Saved data entries

# # # # # # #

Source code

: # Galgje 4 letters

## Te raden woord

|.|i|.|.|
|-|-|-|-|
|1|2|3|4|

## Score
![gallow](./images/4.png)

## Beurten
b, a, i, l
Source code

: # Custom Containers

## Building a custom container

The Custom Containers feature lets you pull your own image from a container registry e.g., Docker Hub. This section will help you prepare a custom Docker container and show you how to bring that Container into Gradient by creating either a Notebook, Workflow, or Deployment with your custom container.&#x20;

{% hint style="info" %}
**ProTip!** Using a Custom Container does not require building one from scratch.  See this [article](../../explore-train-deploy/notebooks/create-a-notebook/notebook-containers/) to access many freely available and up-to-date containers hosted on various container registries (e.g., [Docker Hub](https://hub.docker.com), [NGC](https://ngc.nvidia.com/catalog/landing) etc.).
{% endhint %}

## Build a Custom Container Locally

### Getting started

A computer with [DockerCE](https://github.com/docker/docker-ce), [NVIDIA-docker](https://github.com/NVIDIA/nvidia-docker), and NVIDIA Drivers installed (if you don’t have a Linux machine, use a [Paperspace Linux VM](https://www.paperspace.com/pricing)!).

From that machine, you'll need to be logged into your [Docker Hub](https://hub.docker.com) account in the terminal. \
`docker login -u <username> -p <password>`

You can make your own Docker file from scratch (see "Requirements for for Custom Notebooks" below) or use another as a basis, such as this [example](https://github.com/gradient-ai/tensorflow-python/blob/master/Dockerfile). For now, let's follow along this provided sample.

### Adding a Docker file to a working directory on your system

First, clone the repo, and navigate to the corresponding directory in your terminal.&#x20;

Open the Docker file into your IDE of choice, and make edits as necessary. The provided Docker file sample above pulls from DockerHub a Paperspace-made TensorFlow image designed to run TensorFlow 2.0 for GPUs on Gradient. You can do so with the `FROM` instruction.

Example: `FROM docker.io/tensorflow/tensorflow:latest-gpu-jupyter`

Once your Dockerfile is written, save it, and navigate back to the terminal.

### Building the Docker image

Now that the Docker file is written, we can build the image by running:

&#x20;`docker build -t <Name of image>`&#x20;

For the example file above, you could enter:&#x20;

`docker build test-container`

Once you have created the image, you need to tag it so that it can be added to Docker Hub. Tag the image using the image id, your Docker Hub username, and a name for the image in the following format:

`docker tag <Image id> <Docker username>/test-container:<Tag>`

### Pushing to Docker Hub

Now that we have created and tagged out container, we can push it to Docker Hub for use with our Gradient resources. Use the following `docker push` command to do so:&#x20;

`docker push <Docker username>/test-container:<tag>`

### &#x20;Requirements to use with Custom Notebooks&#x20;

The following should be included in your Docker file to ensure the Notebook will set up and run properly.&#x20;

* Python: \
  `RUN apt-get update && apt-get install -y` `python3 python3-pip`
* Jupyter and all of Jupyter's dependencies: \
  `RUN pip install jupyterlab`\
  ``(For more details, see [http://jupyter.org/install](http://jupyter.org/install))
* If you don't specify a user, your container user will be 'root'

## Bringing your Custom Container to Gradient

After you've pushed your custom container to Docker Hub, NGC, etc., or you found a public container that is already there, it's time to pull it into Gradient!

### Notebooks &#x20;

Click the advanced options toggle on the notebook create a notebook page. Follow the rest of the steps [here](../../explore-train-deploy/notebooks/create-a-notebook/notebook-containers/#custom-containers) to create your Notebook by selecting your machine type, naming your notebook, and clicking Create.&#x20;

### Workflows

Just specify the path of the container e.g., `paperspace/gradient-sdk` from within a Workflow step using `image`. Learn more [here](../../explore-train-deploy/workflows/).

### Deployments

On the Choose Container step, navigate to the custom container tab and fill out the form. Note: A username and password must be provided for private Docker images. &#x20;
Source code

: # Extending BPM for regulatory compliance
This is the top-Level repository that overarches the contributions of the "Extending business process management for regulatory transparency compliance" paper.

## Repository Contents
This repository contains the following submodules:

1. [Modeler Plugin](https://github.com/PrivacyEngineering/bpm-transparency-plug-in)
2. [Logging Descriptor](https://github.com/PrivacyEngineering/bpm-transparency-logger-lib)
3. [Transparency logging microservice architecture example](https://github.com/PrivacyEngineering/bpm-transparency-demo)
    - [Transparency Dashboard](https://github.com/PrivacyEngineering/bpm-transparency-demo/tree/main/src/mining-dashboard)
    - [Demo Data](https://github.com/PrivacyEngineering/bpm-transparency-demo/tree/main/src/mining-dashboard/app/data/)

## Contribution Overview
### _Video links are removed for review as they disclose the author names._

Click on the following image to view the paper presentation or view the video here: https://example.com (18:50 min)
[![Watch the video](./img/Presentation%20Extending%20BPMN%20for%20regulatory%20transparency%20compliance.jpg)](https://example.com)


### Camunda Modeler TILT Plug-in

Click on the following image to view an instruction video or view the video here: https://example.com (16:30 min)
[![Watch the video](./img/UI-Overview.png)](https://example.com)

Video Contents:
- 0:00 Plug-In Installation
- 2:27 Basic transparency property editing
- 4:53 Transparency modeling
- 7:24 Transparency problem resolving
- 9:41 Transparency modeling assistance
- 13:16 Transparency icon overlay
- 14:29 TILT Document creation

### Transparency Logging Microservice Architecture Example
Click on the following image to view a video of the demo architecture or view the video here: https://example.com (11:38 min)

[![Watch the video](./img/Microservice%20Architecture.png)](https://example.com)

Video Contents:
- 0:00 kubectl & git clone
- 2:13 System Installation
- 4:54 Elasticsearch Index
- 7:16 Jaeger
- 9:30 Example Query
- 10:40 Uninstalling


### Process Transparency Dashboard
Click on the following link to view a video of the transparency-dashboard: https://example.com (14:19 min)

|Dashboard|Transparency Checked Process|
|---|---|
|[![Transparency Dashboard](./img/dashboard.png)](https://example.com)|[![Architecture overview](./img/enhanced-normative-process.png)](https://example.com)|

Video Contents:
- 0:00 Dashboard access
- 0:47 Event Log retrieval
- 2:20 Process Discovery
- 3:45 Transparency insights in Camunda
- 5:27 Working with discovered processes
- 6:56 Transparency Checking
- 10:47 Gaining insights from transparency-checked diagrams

# # # # # # #

• **Work task**:
Your job is to copy out every line from the records above that has the word "demo".

• **Written solution**:
3. [Transparency logging microservice architecture example](https://github.com/PrivacyEngineering/bpm-transparency-demo)
    - [Transparency Dashboard](https://github.com/PrivacyEngineering/bpm-transparency-demo/tree/main/src/mining-dashboard)
    - [Demo Data](https://github.com/PrivacyEngineering/bpm-transparency-demo/tree/main/src/mining-dashboard/app/data/)
Click on the following image to view a video of the demo architecture or view the video here: https://example.com (11:38 min)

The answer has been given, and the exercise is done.